● **Your objective**:
Scan the entries for lines with "básico" and say how many there are, with nothing more.
---------- Extracted entries
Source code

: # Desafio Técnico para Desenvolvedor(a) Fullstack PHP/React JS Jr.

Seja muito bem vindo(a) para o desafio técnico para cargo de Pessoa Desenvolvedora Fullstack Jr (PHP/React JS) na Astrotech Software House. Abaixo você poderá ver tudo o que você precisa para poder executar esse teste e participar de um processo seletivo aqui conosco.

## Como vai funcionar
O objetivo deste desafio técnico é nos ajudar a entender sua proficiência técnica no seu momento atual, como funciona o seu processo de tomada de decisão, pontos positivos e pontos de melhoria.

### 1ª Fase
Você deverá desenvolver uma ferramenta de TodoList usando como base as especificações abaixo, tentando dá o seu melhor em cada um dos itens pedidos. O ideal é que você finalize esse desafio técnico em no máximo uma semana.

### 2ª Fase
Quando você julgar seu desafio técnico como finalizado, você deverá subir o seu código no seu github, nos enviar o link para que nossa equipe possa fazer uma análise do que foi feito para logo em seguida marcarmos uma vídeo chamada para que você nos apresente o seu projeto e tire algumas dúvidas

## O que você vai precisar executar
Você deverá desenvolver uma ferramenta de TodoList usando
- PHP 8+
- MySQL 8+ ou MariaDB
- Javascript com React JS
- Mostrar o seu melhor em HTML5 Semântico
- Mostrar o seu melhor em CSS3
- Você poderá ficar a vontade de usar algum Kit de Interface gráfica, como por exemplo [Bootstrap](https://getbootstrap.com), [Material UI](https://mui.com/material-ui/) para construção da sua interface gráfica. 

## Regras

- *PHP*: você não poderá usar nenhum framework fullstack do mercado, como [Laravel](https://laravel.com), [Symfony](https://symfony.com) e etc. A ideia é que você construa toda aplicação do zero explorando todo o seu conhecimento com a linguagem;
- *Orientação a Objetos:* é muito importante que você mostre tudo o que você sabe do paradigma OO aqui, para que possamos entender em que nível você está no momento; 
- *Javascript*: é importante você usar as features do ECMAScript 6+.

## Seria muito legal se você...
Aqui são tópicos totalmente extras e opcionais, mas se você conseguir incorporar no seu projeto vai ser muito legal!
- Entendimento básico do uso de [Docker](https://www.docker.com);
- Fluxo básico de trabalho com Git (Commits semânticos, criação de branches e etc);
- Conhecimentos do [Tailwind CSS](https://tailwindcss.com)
--------------------
---------- Extracted entries
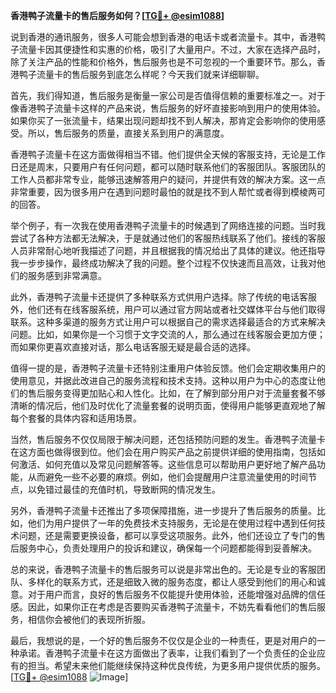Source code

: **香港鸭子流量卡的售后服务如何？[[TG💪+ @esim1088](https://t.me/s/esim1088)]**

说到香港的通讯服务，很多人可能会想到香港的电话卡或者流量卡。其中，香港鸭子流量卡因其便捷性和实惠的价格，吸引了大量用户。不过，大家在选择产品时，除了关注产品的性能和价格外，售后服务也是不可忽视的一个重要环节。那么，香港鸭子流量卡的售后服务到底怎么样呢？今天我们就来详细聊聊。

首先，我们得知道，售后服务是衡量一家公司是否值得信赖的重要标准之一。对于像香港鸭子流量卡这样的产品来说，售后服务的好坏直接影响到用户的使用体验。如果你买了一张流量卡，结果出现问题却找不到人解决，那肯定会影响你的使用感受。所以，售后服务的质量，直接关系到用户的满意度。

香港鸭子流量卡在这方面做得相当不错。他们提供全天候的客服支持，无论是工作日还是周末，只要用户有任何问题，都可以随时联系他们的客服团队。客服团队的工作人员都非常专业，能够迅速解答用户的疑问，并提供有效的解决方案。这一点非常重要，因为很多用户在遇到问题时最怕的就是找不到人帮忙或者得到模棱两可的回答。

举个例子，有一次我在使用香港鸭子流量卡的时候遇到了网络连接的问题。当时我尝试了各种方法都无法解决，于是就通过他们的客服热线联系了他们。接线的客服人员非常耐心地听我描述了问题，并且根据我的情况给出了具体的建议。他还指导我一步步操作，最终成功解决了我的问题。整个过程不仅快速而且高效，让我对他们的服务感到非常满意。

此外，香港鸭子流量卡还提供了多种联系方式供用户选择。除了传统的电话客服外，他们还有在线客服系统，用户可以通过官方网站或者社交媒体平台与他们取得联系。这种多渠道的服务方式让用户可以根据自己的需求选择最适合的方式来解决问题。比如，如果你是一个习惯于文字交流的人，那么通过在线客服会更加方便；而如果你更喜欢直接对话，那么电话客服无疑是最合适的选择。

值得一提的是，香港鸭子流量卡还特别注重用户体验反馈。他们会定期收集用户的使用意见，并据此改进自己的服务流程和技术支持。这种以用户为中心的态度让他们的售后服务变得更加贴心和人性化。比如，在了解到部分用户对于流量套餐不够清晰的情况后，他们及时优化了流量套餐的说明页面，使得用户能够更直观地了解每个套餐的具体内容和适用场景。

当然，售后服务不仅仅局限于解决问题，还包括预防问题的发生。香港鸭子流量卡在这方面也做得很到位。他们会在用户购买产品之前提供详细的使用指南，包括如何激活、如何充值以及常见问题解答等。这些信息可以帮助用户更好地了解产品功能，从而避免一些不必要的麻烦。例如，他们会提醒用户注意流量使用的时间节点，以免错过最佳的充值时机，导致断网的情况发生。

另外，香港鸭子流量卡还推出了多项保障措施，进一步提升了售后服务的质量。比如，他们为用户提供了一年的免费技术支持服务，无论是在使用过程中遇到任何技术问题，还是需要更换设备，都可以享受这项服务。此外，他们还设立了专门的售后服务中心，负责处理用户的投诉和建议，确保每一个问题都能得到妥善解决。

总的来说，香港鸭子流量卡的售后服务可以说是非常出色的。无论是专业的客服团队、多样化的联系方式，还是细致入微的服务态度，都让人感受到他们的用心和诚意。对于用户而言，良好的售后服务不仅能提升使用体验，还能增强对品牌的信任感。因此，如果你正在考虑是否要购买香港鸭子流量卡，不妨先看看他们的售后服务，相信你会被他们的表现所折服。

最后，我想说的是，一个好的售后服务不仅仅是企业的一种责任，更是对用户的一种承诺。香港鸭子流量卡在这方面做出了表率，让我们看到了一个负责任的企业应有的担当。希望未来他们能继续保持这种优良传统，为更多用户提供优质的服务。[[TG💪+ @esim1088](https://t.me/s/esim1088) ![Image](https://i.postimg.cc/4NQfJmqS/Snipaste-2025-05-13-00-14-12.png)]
--------------------
● **Response to the exercise**:
2